Un an de prison avec sursis a été requis, mardi contre la femme gourou Éliane Deschamps jugée à Dijon pour dérives sectaires, et qui, selon l’accusation, a enfermé ses adeptes dans une « prison spirituelle » au nom de la Vierge Marie.
« Tout cela est une vaste supercherie », affirme Pascal Labonne-Collin pour le ministère public, à propos des messages qu’Éliane Deschamps dit recevoir de la Sainte Vierge tous les 15 du mois à 00H06.
Dès 2002, comme l’a rappelé le procureur adjoint, « l’archevêque de Dijon avait interdit à la prévenue de faire du prosélytisme autour de ces apparitions, qu’il considérait farfelues ».
Mais ces apparitions, que « la gourelle théâtralise, attirent du monde » dans la communauté dont le nom « Amour et Miséricorde » masque un « abus de faiblesse parfaitement constitué », a-t-il souligné.
Par la « soumission », la prévenue a enfermé les membres de sa « secte » dans une « prison spirituelle » de laquelle « on ne peut s’extraire ». Elle « les menace d’exclusion, de bannissement et mène des procès quasi-staliniens où on accuse en public », selon l’accusation.
Le procureur adjoint a cependant estimé que l’état de santé de la prévenue, âgée de 67 ans, était incompatible avec un emprisonnement, requérant donc du sursis, tout comme pour son co-prévenu, sa « petite main », Daniel Delestrac, 75 ans.
A rebours de ceux qui ont dénoncé des abus, des membres actuels de la communauté sont venus mardi devant le tribunal pour jurer de leur « liberté » et saluer la « générosité »d’Éliane Deschamps.
« Il n’y a pas eu d’emprise », a ainsi assuré à la barre Anne-Marie Antiphon, 61 ans, en affirmant être « libre ». Démentant les accusateurs, elle assure qu’il n’y avait « pas du tout » d’esclavage – « les tâches étaient partagées » – ni « punitions ».
« Je ne suis pas sous influence », a lui aussi affirmé Julien Guyader, 45 ans, démentant les déclarations de sa mère, Marie-France de Beaucourt, qui dit ne pas l’avoir vu depuis quinze ans en raison de « l’emprise de la secte ».
« Je ne suis pas enfermé » dans ce « groupe de prière », aujourd’hui installé à Petit-Noir (Jura), martèle-t-il.
Rodolphe Bosselut, un des avocats des parties civiles, a fustigé ces témoignages positifs relevant, selon lui, d’une « entreprise de cosmétique » destinée à masquer une « emprise ».
Citant le dossier, l’avocat a évoqué les affirmations d’un prêtre qui a, en 2003, visité la communauté et acquis la conviction que sa fondatrice était « une manipulatrice ».
– « L’ordre divin » –
« On n’attrape pas les mouches avec du vinaigre », a poursuivi l’avocat, en qualifiant de « produit d’appel » ce qu’Eliane Deschamps décrit comme des apparitions de la Vierge.
« Insidieusement », « l’obéissance » s’instaure, ainsi que la « dévotion », accuse Me Bosselut, balayant les très rares démentis de la prévenue.
Et les récalcitrants ont « des claques », « doivent recopier sans fin des écritures », ou, par exemple, « laver le linge de toute la communauté, à la main », poursuit le conseil.
Les adeptes sont « des objets entre les mains » d’Éliane Deschamps, a abondé Loïc Duchanoy, autre avocat des parties civiles, évoquant un « conditionnement » au profit de celle qui dit: « j’ai une position dominante; je suis celle qui voit la Vierge; je parle pour le Christ; j’ai une légitimité énorme ».
La femme gourou peut ainsi se permettre une « immixtion forte dans la vie privée » des adeptes.
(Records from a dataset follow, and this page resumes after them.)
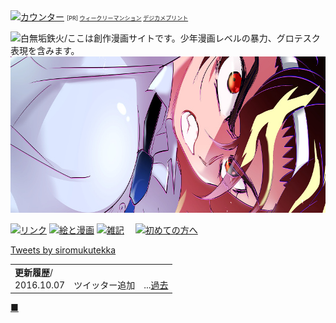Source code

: 
<html>
<head>

<title>白無垢鉄火</title>
<link rel="shortcut icon" href="http://tekka.siromuku.com/menu/favicon.ico">
<link rel= "stylesheet" type="text/css" href="indecs.css">
</head>
<body>
<div>
<!-- shinobi ct2 -->
<script type="text/javascript" src="http://ct2.ifdef.jp/sc/1222780"></script>
<noscript>
<a href="http://ct2.ifdef.jp/gg/1222780" target="_blank">
<img src="http://ct2.ifdef.jp/ll/1222780" width="132" height="22" alt="カウンター" /></a>
<span id="NINCT1SPAN1222780" style="font-size:9px">[PR] <a href="http://weekly.rentalurl.net" target="_blank">ウィークリーマンション</a> <a href="http://digipri.rentalurl.net" target="_blank">デジカメプリント</a></span></noscript>
<!-- /shinobi ct2 -->
<p>
<img src="index_title.gif" width="800" height="140" alt="白無垢鉄火/ここは創作漫画サイトです。少年漫画レベルの暴力、グロテスク表現を含みます。" title=""><br />
<img src="top170703.jpg" width="800" height="250" alt="" title="">
</p>
<p>
<a href="link.html"><img src="menu/ma_link.gif" border="0" onMouseOver="this.src='menu/m_link.gif'" onMouseOut="this.src='menu/ma_link.gif'" width="34" height="130" alt="リンク" title=""></a>
<a href="e.html"><img src="menu/mak_manga.gif" border="0" onMouseOver="this.src='menu/ma_manga.gif'" onMouseOut="this.src='menu/mak_manga.gif'" width="38" height="130" alt="絵と漫画" title=""></a>
<a href="http://siromuku.blogspot.com/"><img src="menu/ma_zakki.gif" border="0" onMouseOver="this.src='menu/m_zakki.gif'" onMouseOut="this.src='menu/ma_zakki.gif'" width="37" height="130" alt="雑記" title=""></a>
　<a href="about.html"><img src="menu/ma_hatu.gif" border="0" onMouseOver="this.src='menu/m_hatu.gif'" onMouseOut="this.src='menu/ma_hatu.gif'" width="26" height="130" alt="初めての方へ" title=""></a>

</p>

<a class="twitter-timeline" data-width="600" data-height="1000" data-theme="light" data-link-color="#999999" href="https://twitter.com/siromukutekka">Tweets by siromukutekka</a> <script async src="//platform.twitter.com/widgets.js" charset="utf-8"></script>
<table class="rireki">
<tr><td class="rireki">
<span style="font-weight: bold;">更新履歴</span>/<br>2016.10.07　ツイッター追加　...<a href="rireki.html">過去</a>
</td></tr></table>

<p><a href="e/log_2/m_index03.html">■</a></p>


</div>

</body>
</html>
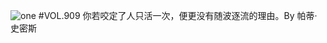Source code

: ![one](http://image.wufazhuce.com/FndrKCKmv6lhrjC_0c4ViL90TWL9)
#VOL.909
你若咬定了人只活一次，便更没有随波逐流的理由。By 帕蒂·史密斯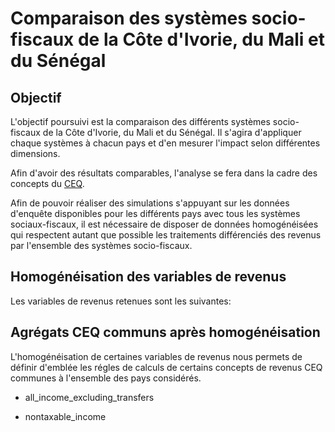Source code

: # Comparaison des systèmes socio-fiscaux de la Côte d'Ivorie, du Mali et du Sénégal

## Objectif

L'objectif poursuivi est la comparaison des différents systèmes socio-fiscaux de la Côte d'Ivorie, du Mali et du Sénégal. Il s'agira d'appliquer chaque systèmes à chacun pays et d'en mesurer l'impact selon différentes dimensions.

Afin d'avoir des résultats comparables, l'analyse se fera dans la cadre des concepts du [CEQ](../ceq.md).

Afin de pouvoir réaliser des simulations s'appuyant sur les données d'enquête disponibles pour les différents pays avec tous les systèmes sociaux-fiscaux, il est nécessaire de disposer de données homogénéisées qui respectent autant que possible les traitements différenciés des revenus par l'ensemble des systèmes socio-fiscaux.

## Homogénéisation des variables de revenus

Les variables de revenus retenues sont les suivantes:

## Agrégats CEQ communs après homogénéisation

L'homogénéisation de certaines variables de revenus nous permets de définir d'emblée les régles de calculs de certains concepts de revenus CEQ communes à l'ensemble des pays considérés.

- all_income_excluding_transfers

- nontaxable_income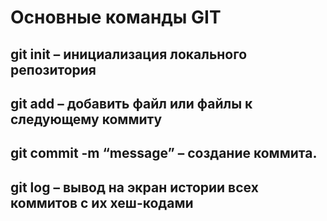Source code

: # Основные команды GIT

## git init – инициализация локального репозитория

## git add – добавить файл или файлы к следующему коммиту

## git commit -m “message” – создание коммита.

## git log – вывод на экран истории всех коммитов с их хеш-кодами



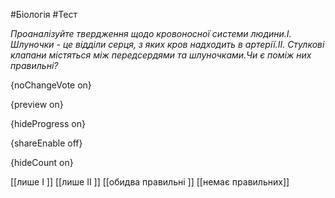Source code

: #Біологія #Тест

*Проаналізуйте твердження щодо кровоносної системи людини.І. Шлуночки - це відділи серця, з яких кров надходить в артерії.ІІ. Стулкові клапани містяться між передсердями та шлуночками.Чи є поміж них правильні?*

{noChangeVote on}

{preview on}

{hideProgress on}

{shareEnable off}

{hideCount on}

[[лише І ]]
[[лише ІІ ]]
[[обидва правильні ]]
[[немає правильних]]

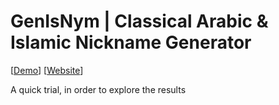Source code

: # GenIsNym | Classical Arabic & Islamic Nickname Generator

[<a target="_blank" href="http://htmlpreview.github.io/?https://github.com/undershell/genisnym/blob/master/index.html">Demo</a>] [<a target="_blank" href="http://indev.nbyl.me/genisnym/">Website</a>]

A quick trial, in order to explore the results

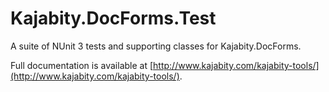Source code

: Kajabity.DocForms.Test
======================

A suite of NUnit 3 tests and supporting classes for Kajabity.DocForms.

Full documentation is available at [http://www.kajabity.com/kajabity-tools/](http://www.kajabity.com/kajabity-tools/).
L’une reçoit « l’ordre divin de quitter son mari », ce qu’elle a fait. Une autre se voit interdire de demander une péridurale lors de son accouchement, poursuit Me Duchanoy.
Privés de « leur vie normale », les adeptes forment la « cour » de la voyante, répondant à ses moindres caprices: ils doivent la « masser », « lui ramener 5.000 escargots », lui acheter « des centaines de chapeaux »… Et l’entretenir financièrement, selon l’avocat.
La prévenue est restée de marbre, assise dans un fauteuil roulant et reliée à une bouteille d’oxygène.
Il est probable que le jugement soit mis en délibéré.